REQUIRED ACTION:
The string "begin" may appear in lines of the entries below. Report how many lines hold it, with only the number.

[GIVEN DATA — start]

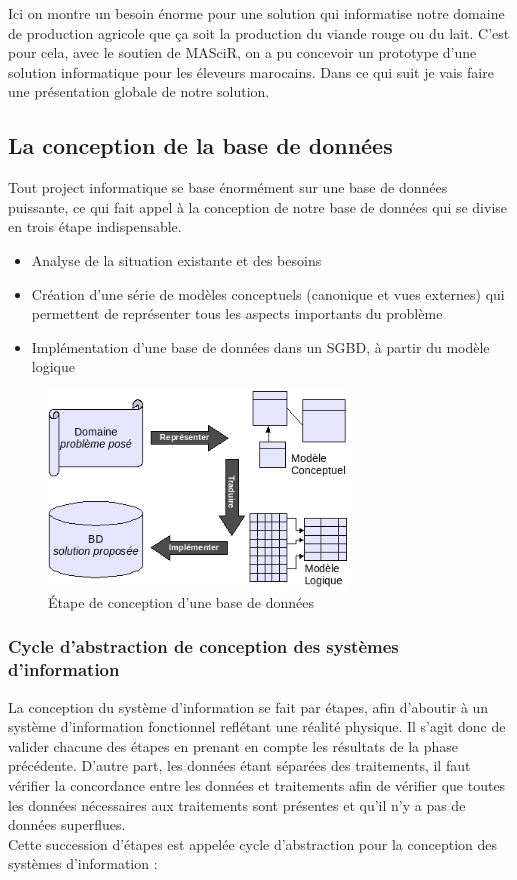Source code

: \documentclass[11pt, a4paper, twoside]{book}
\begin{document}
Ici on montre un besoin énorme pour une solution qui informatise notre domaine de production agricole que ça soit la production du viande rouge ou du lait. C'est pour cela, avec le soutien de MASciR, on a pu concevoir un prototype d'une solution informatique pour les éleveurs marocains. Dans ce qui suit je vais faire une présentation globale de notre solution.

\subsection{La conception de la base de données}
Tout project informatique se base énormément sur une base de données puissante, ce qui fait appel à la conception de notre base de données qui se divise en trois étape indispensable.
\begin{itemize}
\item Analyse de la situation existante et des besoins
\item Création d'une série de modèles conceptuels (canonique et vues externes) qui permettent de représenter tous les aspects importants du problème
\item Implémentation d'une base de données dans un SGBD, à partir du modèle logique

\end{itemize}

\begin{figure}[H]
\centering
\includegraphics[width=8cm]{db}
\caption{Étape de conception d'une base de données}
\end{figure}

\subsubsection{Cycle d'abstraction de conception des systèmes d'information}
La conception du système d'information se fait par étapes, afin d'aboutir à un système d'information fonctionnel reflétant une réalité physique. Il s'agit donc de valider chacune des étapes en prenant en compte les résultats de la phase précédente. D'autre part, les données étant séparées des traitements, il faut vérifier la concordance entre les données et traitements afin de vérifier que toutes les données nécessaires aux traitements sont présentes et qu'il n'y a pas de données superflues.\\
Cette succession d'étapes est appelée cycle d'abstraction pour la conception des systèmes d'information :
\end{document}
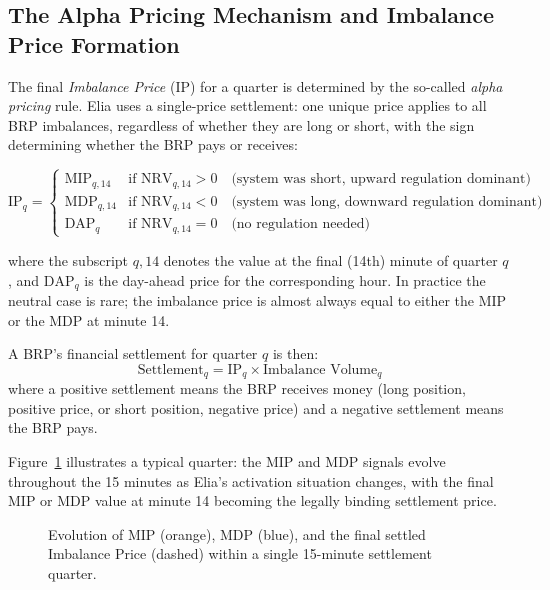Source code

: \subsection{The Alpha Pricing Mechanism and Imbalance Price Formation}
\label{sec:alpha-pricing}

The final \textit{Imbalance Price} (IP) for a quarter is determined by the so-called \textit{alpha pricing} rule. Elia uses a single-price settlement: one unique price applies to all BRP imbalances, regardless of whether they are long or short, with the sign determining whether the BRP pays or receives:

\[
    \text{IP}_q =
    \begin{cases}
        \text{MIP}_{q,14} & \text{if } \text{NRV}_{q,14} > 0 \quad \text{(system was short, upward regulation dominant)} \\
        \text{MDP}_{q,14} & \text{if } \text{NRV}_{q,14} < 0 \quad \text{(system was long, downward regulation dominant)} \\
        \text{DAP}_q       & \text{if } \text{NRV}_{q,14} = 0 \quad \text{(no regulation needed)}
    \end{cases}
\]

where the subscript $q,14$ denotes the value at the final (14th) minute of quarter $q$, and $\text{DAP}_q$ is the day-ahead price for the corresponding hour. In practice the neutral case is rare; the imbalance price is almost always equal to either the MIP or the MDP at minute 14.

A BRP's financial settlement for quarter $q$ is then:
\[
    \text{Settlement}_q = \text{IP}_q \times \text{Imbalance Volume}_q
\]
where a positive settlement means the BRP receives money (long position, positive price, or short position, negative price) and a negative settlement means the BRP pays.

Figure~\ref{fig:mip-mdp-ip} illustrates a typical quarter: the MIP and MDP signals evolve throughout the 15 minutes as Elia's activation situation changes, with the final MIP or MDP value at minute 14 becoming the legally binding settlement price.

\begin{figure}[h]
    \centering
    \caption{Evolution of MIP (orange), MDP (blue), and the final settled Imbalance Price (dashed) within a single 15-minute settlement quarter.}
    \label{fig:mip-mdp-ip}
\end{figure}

[GIVEN DATA — finish]
[GIVEN DATA — start]

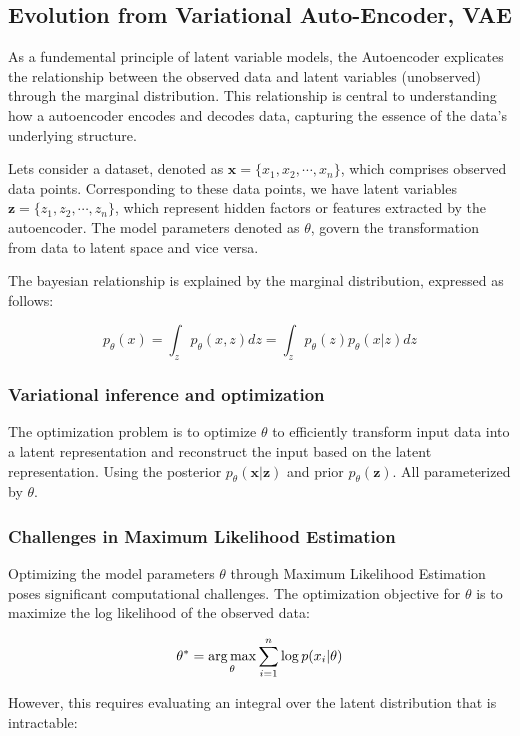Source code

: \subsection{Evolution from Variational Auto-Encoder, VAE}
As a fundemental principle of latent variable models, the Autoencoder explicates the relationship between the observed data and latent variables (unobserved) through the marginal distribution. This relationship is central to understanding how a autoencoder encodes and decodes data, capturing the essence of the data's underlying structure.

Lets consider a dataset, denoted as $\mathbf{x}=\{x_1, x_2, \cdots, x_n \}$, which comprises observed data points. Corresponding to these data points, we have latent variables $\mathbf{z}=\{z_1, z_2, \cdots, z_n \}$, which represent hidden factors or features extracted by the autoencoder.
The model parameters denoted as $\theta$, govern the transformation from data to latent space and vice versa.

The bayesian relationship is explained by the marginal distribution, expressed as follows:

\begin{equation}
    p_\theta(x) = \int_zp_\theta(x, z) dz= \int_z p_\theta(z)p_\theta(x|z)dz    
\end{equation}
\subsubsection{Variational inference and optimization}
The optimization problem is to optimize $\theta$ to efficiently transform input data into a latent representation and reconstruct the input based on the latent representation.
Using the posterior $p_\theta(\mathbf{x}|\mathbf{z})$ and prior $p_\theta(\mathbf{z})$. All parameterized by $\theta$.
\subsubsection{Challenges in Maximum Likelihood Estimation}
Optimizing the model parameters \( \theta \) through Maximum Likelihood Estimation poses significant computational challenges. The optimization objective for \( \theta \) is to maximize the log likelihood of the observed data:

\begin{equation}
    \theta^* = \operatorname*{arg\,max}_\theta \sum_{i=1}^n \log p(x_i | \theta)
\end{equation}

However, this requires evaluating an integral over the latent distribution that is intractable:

[GIVEN DATA — finish]

RESPONSE AREA:
7